Spanish general (1851–1935)

Antero Rubín Homent (February 15, 1851 – May 1, 1935) was a Spanish general and politician noted for his long service in Cuba. He fought in the Spanish–American War, served in the Cortes Generales, and spent the final years of his life as senator for the province of Zamora.

Rubín's father, a career officer who served with distinction under General Prim in the 1860 war against Morocco, steered Rubín toward a military career. Rubín enrolled in the Spanish Army May 11, 1868, and in 1869, at the age of 16, volunteered for service in Cuba. Rubín returned home shortly afterwards with his statutory promotion to lieutenant and began his studies at Vigo, Pontevedra and Santiago de Compostela.

In 1869 Rubín, a captain, embarked once more for Cuba. He prosecuted several campaigns against the Cuban insurgency, marked by successes at Estella and Somorrostro.

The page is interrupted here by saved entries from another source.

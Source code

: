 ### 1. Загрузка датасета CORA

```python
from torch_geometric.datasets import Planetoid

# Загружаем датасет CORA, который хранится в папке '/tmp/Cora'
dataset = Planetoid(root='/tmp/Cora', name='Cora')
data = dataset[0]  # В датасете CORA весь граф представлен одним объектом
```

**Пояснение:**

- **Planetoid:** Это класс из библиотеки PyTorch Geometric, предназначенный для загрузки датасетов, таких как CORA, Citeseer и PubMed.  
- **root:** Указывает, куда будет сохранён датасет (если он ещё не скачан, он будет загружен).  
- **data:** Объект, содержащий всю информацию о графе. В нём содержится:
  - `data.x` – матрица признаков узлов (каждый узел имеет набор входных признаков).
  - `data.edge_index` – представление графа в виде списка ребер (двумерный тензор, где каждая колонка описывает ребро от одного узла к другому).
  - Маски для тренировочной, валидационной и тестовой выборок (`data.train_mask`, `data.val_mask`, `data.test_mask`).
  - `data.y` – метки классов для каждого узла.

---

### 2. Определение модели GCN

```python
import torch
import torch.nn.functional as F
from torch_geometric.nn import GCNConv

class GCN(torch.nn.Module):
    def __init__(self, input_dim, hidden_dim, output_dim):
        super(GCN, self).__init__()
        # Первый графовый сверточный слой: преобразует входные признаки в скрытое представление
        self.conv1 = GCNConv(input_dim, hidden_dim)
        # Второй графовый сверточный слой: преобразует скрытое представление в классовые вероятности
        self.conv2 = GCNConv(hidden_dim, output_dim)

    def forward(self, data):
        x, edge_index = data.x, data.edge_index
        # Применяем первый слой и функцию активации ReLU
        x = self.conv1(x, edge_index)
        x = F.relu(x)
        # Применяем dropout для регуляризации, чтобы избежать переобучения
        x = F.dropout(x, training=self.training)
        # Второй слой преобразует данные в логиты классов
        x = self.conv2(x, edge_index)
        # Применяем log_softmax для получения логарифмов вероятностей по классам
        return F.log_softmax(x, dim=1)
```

On February 4, 1898, Rubín was promoted to brigadier general of the Regimento de María Cristina. He conducted himself well at the Battle of Las Guasimas, where his small force fought a very successful rearguard operation, bloodying Joseph Wheeler's V Corps before retiring in good order to Santiago de Cuba. This city was put under siege after a bloody struggle at San Juan Hill and on July 18 General José Toral y Velázquez reached an agreement with the Americans and capitulated.

Rubín was one of the few Spanish commanders not discredited by the war. He reached the rank of lieutenant general in 1908 and became captain general of Galicia in 1917 and retired on 1923. An avenue in Pontevedra bears his name.